-- TASK GOAL --
Please copy every line of the data in which the string "exists" appears.

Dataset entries
.....
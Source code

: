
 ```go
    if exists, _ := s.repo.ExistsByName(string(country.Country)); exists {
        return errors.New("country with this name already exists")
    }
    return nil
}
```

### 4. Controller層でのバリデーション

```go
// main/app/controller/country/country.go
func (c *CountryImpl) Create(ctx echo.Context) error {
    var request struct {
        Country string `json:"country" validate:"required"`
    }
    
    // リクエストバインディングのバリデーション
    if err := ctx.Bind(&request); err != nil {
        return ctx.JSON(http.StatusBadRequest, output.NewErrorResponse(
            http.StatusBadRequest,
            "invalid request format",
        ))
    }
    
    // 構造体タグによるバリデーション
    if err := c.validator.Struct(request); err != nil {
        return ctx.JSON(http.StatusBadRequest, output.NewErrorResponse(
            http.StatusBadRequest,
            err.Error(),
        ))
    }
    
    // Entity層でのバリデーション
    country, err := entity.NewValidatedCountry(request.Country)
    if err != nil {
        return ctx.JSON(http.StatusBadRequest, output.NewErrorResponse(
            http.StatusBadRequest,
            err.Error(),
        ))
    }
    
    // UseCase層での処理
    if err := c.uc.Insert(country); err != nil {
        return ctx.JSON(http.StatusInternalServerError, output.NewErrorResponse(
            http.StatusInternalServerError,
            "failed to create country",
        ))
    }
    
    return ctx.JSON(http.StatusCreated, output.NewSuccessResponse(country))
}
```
.....
-- EXPECTED ANSWER --
    if exists, _ := s.repo.ExistsByName(string(country.Country)); exists {
        return errors.New("country with this name already exists")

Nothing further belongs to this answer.